Waves of helicopters landed Marines in the early morning darkness throughout the valley, a crescent of opium poppy and wheat fields criss-crossed by canals and dotted with mud-brick homes. Entrenched fighters defied NATO forces there for years.

Marines also dismounted from armored convoys before dawn and fanned out into the fields alongside the river as the sun rose.

About 4,000 Marines surged forward and thousands more were mobilized to assist them in one of the biggest operations by foreign troops in Afghanistan since the 1989 Soviet withdrawal.

The 10,000 Marines in Helmand Province, 8,500 of whom arrived in the past two months, form the biggest wave of an escalation ordered by Obama. The U.S. president has declared the Taliban insurgency in Afghanistan and neighboring Pakistan to be America's main foreign threat.

Large areas of Helmand have been outside government control. It produces the biggest share of Afghanistan's opium crop, which accounts for 90 percent of the world's heroin.

Launching such a bold operation carries great risk.
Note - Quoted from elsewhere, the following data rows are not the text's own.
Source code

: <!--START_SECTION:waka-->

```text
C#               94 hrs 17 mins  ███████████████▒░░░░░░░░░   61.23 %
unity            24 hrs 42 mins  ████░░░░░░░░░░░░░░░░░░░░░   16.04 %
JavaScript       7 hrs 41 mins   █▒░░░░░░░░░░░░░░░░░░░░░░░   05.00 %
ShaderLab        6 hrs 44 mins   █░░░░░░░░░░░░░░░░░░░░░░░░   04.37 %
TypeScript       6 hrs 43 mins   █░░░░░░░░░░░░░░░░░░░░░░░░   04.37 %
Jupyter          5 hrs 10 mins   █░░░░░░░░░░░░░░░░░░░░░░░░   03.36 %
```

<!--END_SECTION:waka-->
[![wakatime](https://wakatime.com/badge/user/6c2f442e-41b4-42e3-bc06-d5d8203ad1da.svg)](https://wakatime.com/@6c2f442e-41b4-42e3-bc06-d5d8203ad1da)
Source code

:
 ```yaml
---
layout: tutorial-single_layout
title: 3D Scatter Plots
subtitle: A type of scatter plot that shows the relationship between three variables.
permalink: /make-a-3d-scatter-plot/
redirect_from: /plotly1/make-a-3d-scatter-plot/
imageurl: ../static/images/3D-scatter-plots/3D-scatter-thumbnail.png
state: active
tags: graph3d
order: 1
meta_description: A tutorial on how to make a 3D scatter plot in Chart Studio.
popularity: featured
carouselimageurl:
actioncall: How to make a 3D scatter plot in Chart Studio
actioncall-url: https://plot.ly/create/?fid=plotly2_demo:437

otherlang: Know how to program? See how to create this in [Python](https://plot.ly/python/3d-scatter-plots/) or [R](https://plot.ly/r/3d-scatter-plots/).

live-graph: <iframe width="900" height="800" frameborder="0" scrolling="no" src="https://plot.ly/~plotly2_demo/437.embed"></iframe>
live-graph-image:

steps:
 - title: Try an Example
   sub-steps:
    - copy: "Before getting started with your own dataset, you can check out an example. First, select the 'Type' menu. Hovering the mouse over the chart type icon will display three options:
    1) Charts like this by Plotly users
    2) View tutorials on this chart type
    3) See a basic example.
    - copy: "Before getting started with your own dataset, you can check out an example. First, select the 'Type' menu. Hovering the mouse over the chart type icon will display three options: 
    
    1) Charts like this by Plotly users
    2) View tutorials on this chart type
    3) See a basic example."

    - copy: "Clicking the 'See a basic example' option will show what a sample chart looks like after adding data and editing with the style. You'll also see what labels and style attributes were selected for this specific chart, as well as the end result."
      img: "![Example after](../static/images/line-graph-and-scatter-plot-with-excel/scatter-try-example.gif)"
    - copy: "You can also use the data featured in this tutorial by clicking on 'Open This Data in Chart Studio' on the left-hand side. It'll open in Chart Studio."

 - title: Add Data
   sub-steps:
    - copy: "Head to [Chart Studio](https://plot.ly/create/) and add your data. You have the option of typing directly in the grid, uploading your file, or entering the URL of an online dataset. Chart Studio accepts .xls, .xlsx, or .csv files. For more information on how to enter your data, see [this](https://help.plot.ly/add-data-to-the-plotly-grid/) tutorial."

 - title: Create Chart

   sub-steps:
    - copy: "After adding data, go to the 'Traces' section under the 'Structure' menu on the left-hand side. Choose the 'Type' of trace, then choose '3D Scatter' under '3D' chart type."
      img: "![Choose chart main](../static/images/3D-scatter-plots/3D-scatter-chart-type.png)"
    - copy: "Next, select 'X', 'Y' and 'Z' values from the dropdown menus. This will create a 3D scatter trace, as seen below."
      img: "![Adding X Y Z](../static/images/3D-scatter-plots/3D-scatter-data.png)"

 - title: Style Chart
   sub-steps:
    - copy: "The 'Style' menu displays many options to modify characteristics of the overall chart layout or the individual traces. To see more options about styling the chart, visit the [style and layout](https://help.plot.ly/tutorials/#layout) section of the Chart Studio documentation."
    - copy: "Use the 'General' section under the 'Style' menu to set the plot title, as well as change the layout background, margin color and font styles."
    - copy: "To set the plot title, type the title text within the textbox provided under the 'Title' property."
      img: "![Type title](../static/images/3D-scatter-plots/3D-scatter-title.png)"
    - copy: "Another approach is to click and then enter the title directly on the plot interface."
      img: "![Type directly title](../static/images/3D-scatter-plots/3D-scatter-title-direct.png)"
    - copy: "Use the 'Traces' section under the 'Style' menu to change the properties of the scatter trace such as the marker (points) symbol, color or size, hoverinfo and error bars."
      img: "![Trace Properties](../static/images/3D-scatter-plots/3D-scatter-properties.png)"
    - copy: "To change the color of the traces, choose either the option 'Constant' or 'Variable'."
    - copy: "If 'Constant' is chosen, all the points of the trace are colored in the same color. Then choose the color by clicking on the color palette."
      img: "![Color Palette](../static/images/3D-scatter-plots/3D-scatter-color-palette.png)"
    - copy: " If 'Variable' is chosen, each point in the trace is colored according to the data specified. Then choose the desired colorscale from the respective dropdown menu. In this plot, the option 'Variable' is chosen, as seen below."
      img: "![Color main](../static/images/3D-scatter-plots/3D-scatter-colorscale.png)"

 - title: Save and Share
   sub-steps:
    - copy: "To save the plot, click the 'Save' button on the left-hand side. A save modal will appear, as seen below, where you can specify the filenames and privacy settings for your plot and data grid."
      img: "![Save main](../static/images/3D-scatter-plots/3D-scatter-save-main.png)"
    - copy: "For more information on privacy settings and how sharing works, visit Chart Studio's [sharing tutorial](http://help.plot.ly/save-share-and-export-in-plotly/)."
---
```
A protracted, bloody fight could erode support for the war in the United States, among its NATO allies and Afghans.

Taliban fighters have had years to reinforce positions among the valley's irrigation ditches and canals but U.S. and NATO commanders hope a rapid, decisive victory in Helmand will prove the tipping point of the war.

We're going to seize the population from the Taliban and never let them go, Marine Lieutenant-Colonel Christian Cabaniss told his troops before they set out in armored convoys.